Re: Bug#626641: cryptsetup: bug #587220 re-introduced

[Christoph Anton Mitterer <mitterer@physik.uni-muenchen.de>]

Hey...

I really don't wanna step on anyone's toes, especially not Jonas' (as  
I'm in many cases quite satisfied and happy with his work for  
cryptsetup), but sometimes I really wonder why this is packaged for  
Debian at all, as it seems that it's merely intended to be a toy, and  
not to be used for serious[0] cryptographic security.

Why do I say "toy",... well it seems as cryptsetup is handled like  
just any normal program, or like lvm or mdadm.
Of course, from a technical point of view, this is true, it just sets  
up some DM mappings, but the intention behind it (well at least if  
used seriously) is strong security.

Of course we do not warn the user if he e.g. removes postgresql, that  
he won't be able to use his DB any longer and we also don't warn him  
that he'll get into troubles when removing lvm2.

But the difference is, that for those it would just cause breakage,  
but not the (possible) complete destruction of a possibly long-term  
and wide ranging security model.

Why?! Simply be cause one might be in desperate troubles, closing his  
devices with sensitive data (consider the police already knock your  
door).

Of course you can always argue "an expert user should know that", but  
why - if absolutely unnecessary - should we let such things open, if  
we can prevent the users from shooting in their foot.

You also wouldn't remove any secmem usage from gpg, just because an  
expert user should know that he has to encrypt his swap partition.

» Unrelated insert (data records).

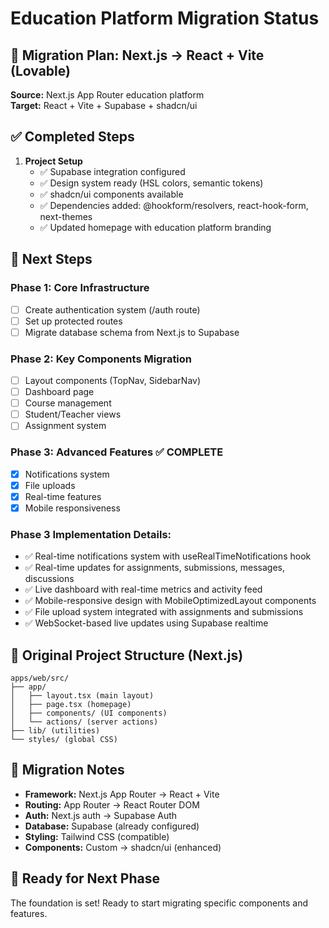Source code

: # Education Platform Migration Status

## 🎯 Migration Plan: Next.js → React + Vite (Lovable)

**Source:** Next.js App Router education platform  
**Target:** React + Vite + Supabase + shadcn/ui

## ✅ Completed Steps

1. **Project Setup**
   - ✅ Supabase integration configured
   - ✅ Design system ready (HSL colors, semantic tokens) 
   - ✅ shadcn/ui components available
   - ✅ Dependencies added: @hookform/resolvers, react-hook-form, next-themes
   - ✅ Updated homepage with education platform branding

## 🔄 Next Steps

### Phase 1: Core Infrastructure
- [ ] Create authentication system (/auth route)
- [ ] Set up protected routes
- [ ] Migrate database schema from Next.js to Supabase

### Phase 2: Key Components Migration
- [ ] Layout components (TopNav, SidebarNav)
- [ ] Dashboard page
- [ ] Course management
- [ ] Student/Teacher views
- [ ] Assignment system

### Phase 3: Advanced Features ✅ COMPLETE
- [x] Notifications system
- [x] File uploads  
- [x] Real-time features
- [x] Mobile responsiveness

### Phase 3 Implementation Details:
- ✅ Real-time notifications system with useRealTimeNotifications hook
- ✅ Real-time updates for assignments, submissions, messages, discussions  
- ✅ Live dashboard with real-time metrics and activity feed
- ✅ Mobile-responsive design with MobileOptimizedLayout components
- ✅ File upload system integrated with assignments and submissions
- ✅ WebSocket-based live updates using Supabase realtime

## 📁 Original Project Structure (Next.js)

```
apps/web/src/
├── app/
│   ├── layout.tsx (main layout)
│   ├── page.tsx (homepage)
│   ├── components/ (UI components)
│   └── actions/ (server actions)
├── lib/ (utilities)
└── styles/ (global CSS)
```

## 🎨 Migration Notes

- **Framework:** Next.js App Router → React + Vite
- **Routing:** App Router → React Router DOM
- **Auth:** Next.js auth → Supabase Auth
- **Database:** Supabase (already configured)
- **Styling:** Tailwind CSS (compatible)
- **Components:** Custom → shadcn/ui (enhanced)

## 🚀 Ready for Next Phase

The foundation is set! Ready to start migrating specific components and features.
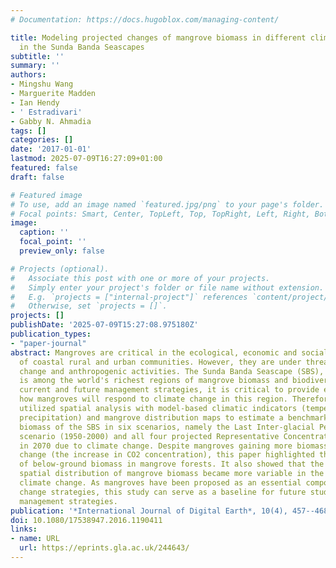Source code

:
 ```yaml
---
# Documentation: https://docs.hugoblox.com/managing-content/

title: Modeling projected changes of mangrove biomass in different climatic scenarios
  in the Sunda Banda Seascapes
subtitle: ''
summary: ''
authors:
- Mingshu Wang
- Marguerite Madden
- Ian Hendy
- ' Estradivari'
- Gabby N. Ahmadia
tags: []
categories: []
date: '2017-01-01'
lastmod: 2025-07-09T16:27:09+01:00
featured: false
draft: false

# Featured image
# To use, add an image named `featured.jpg/png` to your page's folder.
# Focal points: Smart, Center, TopLeft, Top, TopRight, Left, Right, BottomLeft, Bottom, BottomRight.
image:
  caption: ''
  focal_point: ''
  preview_only: false

# Projects (optional).
#   Associate this post with one or more of your projects.
#   Simply enter your project's folder or file name without extension.
#   E.g. `projects = ["internal-project"]` references `content/project/deep-learning/index.md`.
#   Otherwise, set `projects = []`.
projects: []
publishDate: '2025-07-09T15:27:08.975180Z'
publication_types:
- "paper-journal"
abstract: Mangroves are critical in the ecological, economic and social development
  of coastal rural and urban communities. However, they are under threat by climate
  change and anthropogenic activities. The Sunda Banda Seascape (SBS), Indonesia,
  is among the world's richest regions of mangrove biomass and biodiversity. To inform
  current and future management strategies, it is critical to provide estimates of
  how mangroves will respond to climate change in this region. Therefore, this paper
  utilized spatial analysis with model-based climatic indicators (temperature and
  precipitation) and mangrove distribution maps to estimate a benchmark for the mangrove
  biomass of the SBS in six scenarios, namely the Last Inter-glacial Period, the current
  scenario (1950-2000) and all four projected Representative Concentration Pathways
  in 2070 due to climate change. Despite mangroves gaining more biomass with climate
  change (the increase in CO2 concentration), this paper highlighted the great proportion
  of below-ground biomass in mangrove forests. It also showed that the changes in
  spatial distribution of mangrove biomass became more variable in the context of
  climate change. As mangroves have been proposed as an essential component of climate
  change strategies, this study can serve as a baseline for future studies and resource
  management strategies.
publication: '*International Journal of Digital Earth*, 10(4), 457--468. https://doi.org/10.1080/17538947.2016.1190411'
doi: 10.1080/17538947.2016.1190411
links:
- name: URL
  url: https://eprints.gla.ac.uk/244643/
---
```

And honestly, I don't see much of a difference with the warnings when  
removing the running kernel.... or are there any bigger problems that  
modules that should be newly loaded would not be found?!



Ideally, in a package like cryptsetup, operations should either fully  
succeed or fully fail, so that a user at least knows that he's in  
trouble.
For some of such bugs (e.g. exit code problems with  
cryptdisks_start/stop) I was already able to convince Jonas after  
sometimes long discussion to fix this, for others (init-scripts) he's  
more or less bound by the policy which is IMO for historical reasons  
wrong with respect to init-scripts (exit codes, and their handling as  
config files[1]).

E.g. if I say /etc/init.d/cryptdisks stop, I expect that any  
cryptdisks are stopped (well at least ne not "early" ones) and if this  
didn't work for some _valid_[3] reason, a warning should be given and  
in any circumstances exit code should be != 0.


What makes me really sad with respect to all this is, that Debian  
obviously doesn't understand that things like cryptsetup must be  
handled very sensitive and much more special than most other programs.
This is also, why I unfortunately must advise against using Debian's  
cryptsetup in many cases on the dm-crypt mailinglist; at least if  
"perfect"[0] security is desired.

And it's especially frustrating as for many things (some keyscripts,  
etc.) alternatives or easy fixes would be available.

Words like "Messing with the running kernel, messing with 'essential'  
packages..." (and I guess you mean implicitly that cryptsetup is not  
essential) demonstrate quite well the wrong understanding of  
cryptsetup... for someone who really wants to do serious security, the  
functionality of most essential packages is completely uninteresting  
(except as far as needed by cryptsetup)... because their failure would  
just mean e.g. an unbootable (but still secure) system.


Apart from that,... I honestly don't think that it's necessary to  
modify well written initscripts (and it shouldn't be) in 95% of all  
cases.
Most configuration of the initscript itself or daemon parameters can  
be don in /etc/defaults/<foo>...
And we already have lots of nicely written initscripts (e.g.  
postgresql/zope) that show that it's even possible to run multiple  
servers with one single init script.
If you need another good reason why something's wrong there, see [2].


Cheers,
Chris.


[0] Please don't use the argument that there's always a weaker element  
in the chain, like torturing you to death.... if we argue like that we  
could more or less completely drop many crypto/security packages.

[1] I mean the whole idea of configuring init-scripts via  
/etc/defaults/<foo> already shows that something's going wrong there  
... having a configuration file for a configuration file?!

[2] Which is not "the user broke the scripts".... but he did something  
allowed like "remove but not purge".